EXTRACTED INFORMATION
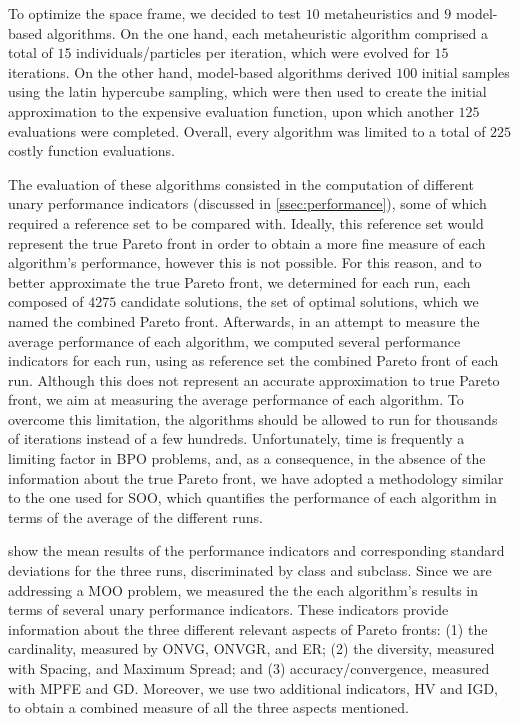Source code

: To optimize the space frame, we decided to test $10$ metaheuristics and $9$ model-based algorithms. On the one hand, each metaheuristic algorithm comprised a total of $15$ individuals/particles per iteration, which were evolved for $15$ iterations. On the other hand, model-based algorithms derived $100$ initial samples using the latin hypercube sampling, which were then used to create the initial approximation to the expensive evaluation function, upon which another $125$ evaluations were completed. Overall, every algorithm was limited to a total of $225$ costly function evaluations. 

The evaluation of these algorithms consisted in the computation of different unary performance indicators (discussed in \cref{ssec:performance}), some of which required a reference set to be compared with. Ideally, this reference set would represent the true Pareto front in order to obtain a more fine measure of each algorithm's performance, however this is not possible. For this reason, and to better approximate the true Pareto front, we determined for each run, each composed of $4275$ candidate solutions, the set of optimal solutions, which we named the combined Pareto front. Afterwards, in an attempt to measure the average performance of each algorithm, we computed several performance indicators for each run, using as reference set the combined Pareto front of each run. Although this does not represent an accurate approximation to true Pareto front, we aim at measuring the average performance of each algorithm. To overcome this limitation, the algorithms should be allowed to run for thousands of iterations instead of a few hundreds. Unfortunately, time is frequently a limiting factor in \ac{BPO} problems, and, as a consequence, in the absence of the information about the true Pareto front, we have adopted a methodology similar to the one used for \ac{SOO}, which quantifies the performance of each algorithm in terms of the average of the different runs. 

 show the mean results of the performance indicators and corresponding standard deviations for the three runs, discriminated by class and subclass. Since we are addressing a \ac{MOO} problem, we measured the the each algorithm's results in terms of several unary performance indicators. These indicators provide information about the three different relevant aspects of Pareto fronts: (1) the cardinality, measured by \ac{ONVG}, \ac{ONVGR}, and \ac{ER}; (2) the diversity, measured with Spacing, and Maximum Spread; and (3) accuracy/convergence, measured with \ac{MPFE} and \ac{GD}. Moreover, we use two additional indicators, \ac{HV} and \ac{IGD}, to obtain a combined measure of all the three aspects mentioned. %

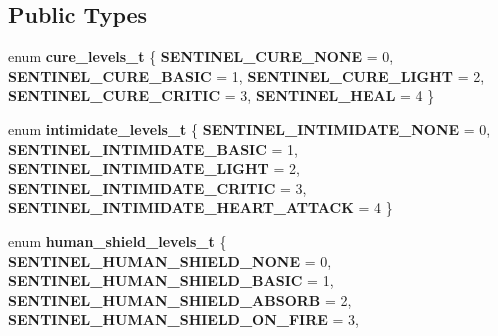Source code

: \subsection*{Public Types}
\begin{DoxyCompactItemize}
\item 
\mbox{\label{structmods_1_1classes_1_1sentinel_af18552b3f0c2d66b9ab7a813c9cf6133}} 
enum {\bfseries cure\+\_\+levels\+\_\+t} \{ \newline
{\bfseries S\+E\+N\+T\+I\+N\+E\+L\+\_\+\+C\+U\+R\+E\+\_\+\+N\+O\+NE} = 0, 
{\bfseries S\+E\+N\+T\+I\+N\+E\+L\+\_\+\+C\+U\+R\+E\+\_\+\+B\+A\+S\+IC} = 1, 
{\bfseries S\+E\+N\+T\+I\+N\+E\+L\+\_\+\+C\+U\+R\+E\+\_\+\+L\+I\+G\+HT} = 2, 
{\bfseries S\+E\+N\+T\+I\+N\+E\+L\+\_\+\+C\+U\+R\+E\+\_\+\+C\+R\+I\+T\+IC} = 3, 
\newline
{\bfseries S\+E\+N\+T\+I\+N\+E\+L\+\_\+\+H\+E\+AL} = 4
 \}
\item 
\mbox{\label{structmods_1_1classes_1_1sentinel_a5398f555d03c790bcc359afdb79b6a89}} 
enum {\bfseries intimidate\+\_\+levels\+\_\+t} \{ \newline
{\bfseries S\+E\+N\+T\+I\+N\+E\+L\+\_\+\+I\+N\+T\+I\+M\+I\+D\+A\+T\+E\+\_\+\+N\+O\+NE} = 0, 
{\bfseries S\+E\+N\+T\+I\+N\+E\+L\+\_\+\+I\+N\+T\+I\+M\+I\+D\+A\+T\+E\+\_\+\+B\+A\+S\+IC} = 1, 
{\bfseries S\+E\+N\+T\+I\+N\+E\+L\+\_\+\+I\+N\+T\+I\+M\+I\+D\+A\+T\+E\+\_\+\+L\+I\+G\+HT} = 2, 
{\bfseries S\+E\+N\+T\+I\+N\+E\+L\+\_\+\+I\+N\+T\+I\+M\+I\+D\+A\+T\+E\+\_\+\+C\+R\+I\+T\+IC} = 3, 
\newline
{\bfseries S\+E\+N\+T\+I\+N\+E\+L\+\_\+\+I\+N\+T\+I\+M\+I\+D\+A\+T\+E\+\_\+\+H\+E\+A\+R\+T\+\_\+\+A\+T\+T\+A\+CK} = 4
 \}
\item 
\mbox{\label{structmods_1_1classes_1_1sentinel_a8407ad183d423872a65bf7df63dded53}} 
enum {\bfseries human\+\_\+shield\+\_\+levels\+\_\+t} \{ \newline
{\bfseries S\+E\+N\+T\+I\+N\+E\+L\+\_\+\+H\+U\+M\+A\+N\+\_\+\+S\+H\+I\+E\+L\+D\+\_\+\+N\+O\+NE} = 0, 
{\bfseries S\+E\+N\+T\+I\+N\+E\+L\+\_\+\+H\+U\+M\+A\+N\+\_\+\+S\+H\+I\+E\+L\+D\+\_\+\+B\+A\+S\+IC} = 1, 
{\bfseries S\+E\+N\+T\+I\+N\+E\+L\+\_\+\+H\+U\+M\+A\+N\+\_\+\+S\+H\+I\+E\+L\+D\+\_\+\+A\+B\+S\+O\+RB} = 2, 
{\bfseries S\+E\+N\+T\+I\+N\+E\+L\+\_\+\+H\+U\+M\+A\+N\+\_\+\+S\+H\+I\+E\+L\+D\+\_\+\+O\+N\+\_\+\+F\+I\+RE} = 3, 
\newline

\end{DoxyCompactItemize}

--

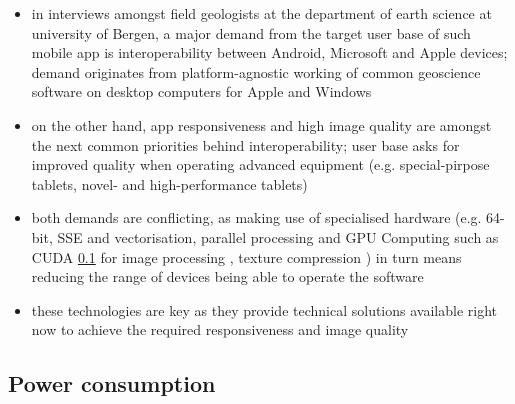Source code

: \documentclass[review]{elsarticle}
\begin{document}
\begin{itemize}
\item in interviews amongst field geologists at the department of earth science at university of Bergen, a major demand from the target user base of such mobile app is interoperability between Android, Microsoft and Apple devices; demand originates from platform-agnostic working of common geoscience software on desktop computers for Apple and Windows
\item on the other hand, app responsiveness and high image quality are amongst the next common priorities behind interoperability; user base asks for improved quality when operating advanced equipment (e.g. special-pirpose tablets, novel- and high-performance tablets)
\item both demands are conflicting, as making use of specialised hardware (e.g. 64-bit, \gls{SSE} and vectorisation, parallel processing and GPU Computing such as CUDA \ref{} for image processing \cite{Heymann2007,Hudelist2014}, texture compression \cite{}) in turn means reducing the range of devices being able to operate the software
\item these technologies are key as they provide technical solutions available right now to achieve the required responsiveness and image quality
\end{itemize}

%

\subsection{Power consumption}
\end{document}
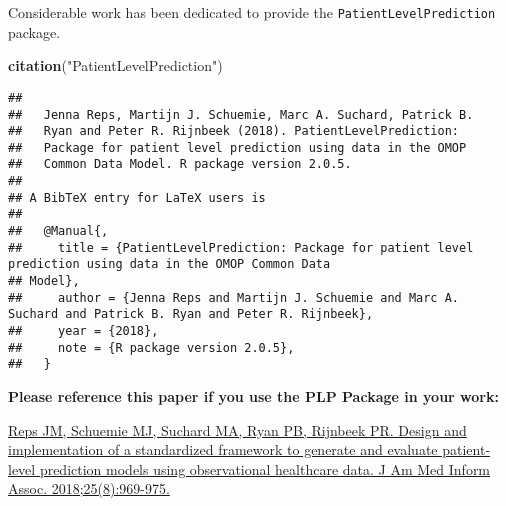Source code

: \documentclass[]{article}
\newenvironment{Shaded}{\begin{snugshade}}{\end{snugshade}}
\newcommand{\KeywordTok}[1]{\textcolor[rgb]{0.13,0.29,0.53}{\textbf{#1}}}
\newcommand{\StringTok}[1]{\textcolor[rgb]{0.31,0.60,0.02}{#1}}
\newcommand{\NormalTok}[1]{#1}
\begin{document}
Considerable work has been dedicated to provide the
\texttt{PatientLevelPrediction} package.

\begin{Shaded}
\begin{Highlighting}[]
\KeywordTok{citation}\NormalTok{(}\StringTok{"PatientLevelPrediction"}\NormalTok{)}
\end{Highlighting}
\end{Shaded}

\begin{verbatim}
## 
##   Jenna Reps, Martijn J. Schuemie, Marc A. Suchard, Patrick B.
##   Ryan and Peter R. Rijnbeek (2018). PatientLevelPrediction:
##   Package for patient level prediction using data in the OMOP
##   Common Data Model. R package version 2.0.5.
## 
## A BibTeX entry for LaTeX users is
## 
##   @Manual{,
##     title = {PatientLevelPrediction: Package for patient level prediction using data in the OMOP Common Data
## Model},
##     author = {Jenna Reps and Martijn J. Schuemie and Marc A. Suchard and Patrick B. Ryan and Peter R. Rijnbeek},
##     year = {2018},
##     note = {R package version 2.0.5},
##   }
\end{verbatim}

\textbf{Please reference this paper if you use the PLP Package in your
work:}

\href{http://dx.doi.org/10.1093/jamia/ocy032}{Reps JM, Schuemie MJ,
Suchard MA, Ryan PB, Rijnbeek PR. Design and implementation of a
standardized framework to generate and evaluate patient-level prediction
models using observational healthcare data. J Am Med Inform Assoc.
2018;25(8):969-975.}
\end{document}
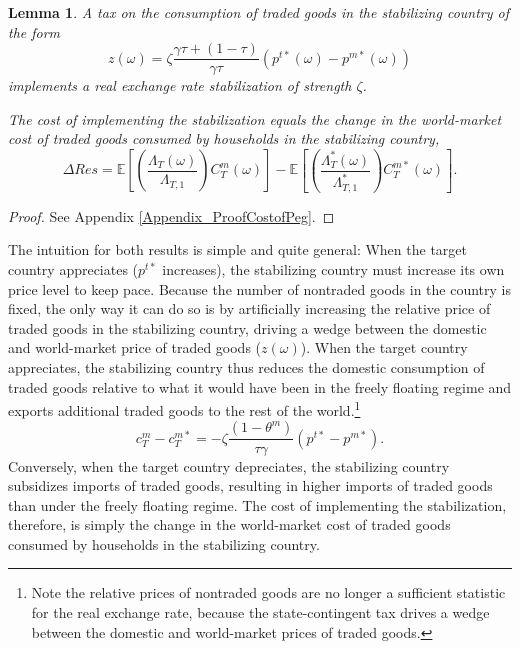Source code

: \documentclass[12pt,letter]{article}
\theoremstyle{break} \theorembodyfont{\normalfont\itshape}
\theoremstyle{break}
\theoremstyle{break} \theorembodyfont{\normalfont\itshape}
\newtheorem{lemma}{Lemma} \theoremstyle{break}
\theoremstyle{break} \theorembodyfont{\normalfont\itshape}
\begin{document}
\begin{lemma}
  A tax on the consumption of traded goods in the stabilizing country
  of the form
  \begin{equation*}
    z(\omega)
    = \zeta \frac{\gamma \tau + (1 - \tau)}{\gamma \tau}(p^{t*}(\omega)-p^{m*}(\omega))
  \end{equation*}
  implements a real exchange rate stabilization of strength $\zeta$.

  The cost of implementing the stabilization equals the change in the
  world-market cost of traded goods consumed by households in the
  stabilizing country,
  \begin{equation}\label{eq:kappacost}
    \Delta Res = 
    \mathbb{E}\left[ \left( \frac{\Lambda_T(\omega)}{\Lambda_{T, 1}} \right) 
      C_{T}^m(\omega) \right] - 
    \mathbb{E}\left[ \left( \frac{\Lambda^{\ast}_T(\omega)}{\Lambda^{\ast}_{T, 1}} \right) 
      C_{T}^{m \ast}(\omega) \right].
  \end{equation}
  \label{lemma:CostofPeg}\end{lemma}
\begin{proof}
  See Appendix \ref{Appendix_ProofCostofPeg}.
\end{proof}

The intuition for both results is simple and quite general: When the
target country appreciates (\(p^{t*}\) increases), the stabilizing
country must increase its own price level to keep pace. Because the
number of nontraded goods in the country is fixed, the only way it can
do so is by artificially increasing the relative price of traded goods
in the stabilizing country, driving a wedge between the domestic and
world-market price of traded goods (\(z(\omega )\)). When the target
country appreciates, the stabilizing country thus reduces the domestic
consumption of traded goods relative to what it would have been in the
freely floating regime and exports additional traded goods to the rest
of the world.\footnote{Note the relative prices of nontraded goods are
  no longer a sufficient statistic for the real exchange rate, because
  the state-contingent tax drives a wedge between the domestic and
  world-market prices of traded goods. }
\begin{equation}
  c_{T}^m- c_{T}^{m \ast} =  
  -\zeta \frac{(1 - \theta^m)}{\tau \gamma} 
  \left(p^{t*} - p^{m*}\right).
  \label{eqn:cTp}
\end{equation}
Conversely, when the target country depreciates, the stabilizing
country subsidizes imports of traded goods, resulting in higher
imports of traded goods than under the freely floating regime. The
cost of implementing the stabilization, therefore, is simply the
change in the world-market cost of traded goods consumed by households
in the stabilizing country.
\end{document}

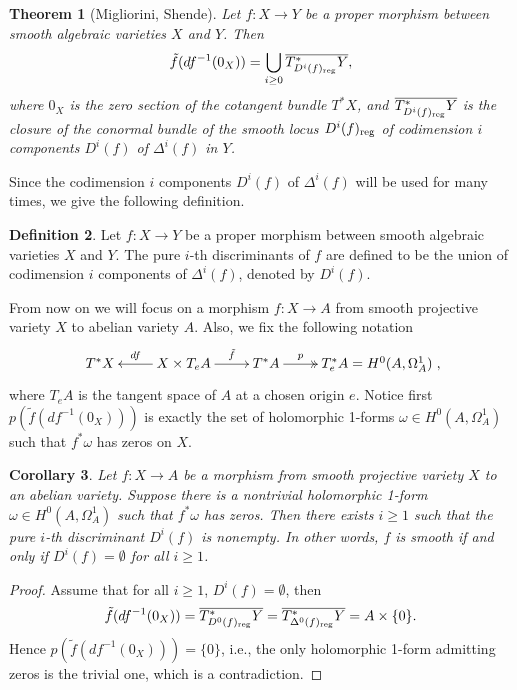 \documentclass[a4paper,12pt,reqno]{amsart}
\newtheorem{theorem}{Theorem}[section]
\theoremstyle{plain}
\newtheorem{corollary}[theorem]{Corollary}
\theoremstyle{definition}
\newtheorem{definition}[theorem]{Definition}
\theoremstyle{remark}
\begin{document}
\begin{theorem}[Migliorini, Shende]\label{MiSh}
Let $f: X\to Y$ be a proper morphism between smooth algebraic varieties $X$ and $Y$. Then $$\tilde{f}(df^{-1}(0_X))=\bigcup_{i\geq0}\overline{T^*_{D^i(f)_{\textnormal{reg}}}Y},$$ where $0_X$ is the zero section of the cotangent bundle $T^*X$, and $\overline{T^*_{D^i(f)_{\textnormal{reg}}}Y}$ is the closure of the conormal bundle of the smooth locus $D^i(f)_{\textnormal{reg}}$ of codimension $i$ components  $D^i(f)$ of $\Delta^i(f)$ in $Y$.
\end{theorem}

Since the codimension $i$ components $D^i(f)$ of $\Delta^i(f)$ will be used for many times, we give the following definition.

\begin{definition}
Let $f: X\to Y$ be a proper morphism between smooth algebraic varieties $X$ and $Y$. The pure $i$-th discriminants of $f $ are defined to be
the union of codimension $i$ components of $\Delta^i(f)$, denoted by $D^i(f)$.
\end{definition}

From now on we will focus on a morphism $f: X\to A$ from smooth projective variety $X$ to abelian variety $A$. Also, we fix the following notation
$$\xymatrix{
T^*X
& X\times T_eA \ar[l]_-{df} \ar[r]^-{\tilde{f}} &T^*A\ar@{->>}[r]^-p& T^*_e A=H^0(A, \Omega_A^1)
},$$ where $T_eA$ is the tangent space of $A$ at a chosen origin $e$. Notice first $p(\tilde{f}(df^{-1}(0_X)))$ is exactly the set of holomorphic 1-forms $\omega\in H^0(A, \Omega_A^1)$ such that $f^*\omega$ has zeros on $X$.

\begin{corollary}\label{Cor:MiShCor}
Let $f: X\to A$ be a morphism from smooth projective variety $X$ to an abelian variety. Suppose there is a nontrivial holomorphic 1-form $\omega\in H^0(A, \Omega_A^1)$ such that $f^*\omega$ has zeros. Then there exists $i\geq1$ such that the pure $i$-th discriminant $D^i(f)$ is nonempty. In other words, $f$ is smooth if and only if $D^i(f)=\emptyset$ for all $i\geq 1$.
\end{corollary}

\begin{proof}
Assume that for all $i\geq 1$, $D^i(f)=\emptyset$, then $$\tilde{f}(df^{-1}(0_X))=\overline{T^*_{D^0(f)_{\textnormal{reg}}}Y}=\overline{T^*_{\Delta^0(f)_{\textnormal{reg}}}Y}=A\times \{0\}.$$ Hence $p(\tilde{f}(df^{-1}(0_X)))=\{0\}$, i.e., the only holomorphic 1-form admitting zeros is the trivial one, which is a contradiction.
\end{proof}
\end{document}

---

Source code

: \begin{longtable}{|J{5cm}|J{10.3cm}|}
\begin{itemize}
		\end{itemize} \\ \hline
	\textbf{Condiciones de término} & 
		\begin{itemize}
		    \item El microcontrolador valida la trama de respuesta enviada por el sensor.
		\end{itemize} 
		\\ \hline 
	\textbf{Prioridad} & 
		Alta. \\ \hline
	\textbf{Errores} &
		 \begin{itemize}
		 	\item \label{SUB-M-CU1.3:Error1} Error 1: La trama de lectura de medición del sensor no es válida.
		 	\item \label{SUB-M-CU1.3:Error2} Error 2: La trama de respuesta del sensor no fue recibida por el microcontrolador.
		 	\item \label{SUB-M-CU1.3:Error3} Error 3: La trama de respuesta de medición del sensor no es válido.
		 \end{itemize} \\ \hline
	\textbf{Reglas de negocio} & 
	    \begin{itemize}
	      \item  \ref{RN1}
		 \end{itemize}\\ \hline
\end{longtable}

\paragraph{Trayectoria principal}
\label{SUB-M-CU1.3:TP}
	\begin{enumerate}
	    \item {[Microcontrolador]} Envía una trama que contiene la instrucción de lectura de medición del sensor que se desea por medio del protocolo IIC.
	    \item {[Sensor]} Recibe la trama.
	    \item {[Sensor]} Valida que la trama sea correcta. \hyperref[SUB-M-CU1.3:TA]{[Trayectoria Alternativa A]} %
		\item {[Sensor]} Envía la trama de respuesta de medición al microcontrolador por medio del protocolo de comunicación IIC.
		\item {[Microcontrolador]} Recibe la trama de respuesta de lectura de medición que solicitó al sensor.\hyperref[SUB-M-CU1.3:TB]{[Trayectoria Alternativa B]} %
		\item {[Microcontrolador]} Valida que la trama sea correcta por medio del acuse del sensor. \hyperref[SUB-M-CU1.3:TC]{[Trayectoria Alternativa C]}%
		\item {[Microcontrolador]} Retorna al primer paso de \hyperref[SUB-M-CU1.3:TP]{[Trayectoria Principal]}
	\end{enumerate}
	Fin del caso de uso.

ASSIGNMENT
In the entries above, the lines from the one bearing "The intuition for" up to and including the one bearing "country must increase" should be transcribed exactly; no other line is wanted.

RESULT OF THIS EXERCISE
The intuition for both results is simple and quite general: When the
target country appreciates (\(p^{t*}\) increases), the stabilizing
country must increase its own price level to keep pace. Because the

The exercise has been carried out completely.